» **Work instruction**
Scan the entries below for the word "Adjective". Copy out every line in which it occurs.
** Opening Excerpted data block **
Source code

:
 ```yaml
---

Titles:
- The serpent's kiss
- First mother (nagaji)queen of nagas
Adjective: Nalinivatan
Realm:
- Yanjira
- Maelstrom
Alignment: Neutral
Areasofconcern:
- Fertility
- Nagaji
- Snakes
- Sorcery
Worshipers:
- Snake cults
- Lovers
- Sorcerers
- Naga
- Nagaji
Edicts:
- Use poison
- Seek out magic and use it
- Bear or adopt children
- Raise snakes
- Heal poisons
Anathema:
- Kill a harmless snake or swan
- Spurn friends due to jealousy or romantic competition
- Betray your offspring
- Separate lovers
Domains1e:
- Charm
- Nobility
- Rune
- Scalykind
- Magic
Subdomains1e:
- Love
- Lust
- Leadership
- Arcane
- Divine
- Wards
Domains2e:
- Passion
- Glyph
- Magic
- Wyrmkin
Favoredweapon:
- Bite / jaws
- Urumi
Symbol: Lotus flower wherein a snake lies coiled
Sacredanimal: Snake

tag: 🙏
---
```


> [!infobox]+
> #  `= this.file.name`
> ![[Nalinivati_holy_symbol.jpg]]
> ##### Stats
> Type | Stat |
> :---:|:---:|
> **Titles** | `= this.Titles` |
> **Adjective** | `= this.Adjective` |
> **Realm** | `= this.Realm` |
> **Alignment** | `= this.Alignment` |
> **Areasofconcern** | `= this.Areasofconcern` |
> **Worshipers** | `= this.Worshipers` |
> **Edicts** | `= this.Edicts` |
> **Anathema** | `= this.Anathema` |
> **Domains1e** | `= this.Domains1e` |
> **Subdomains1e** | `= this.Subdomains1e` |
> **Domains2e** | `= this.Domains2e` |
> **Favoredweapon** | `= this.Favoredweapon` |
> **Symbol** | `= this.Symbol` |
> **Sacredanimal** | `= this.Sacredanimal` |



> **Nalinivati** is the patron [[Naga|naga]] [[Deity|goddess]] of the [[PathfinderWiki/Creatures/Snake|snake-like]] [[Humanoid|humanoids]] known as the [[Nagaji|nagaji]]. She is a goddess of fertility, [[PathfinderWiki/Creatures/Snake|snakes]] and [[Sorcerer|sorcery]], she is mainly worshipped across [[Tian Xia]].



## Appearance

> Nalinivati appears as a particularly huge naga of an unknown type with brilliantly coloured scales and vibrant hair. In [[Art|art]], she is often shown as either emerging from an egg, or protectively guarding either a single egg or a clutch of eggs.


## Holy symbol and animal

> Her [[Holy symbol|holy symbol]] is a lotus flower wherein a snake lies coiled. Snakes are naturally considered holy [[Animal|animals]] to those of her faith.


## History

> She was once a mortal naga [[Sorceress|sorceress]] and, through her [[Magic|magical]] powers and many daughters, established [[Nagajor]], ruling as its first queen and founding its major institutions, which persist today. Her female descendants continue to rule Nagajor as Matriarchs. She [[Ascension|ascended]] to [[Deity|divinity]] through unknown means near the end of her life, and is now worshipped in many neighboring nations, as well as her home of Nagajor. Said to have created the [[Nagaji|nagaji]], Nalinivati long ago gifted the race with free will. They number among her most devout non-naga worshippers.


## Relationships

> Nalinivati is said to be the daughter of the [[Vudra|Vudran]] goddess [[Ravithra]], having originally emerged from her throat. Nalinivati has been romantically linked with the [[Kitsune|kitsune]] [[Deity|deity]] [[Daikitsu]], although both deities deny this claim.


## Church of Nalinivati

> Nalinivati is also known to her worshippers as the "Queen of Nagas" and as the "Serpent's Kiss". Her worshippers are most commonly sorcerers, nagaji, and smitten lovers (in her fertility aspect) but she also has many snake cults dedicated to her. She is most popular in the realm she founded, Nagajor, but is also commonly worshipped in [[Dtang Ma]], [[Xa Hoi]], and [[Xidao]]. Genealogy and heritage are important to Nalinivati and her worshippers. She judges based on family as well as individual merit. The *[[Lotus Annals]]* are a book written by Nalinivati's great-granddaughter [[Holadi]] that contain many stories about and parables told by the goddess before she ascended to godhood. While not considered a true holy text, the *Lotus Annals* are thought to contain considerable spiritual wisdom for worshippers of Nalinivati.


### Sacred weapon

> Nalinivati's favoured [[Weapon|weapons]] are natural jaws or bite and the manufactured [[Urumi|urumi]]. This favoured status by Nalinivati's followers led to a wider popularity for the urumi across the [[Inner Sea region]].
** Closing Excerpted data block **
» **Task result**
Adjective: Nalinivatan
> **Adjective** | `= this.Adjective` |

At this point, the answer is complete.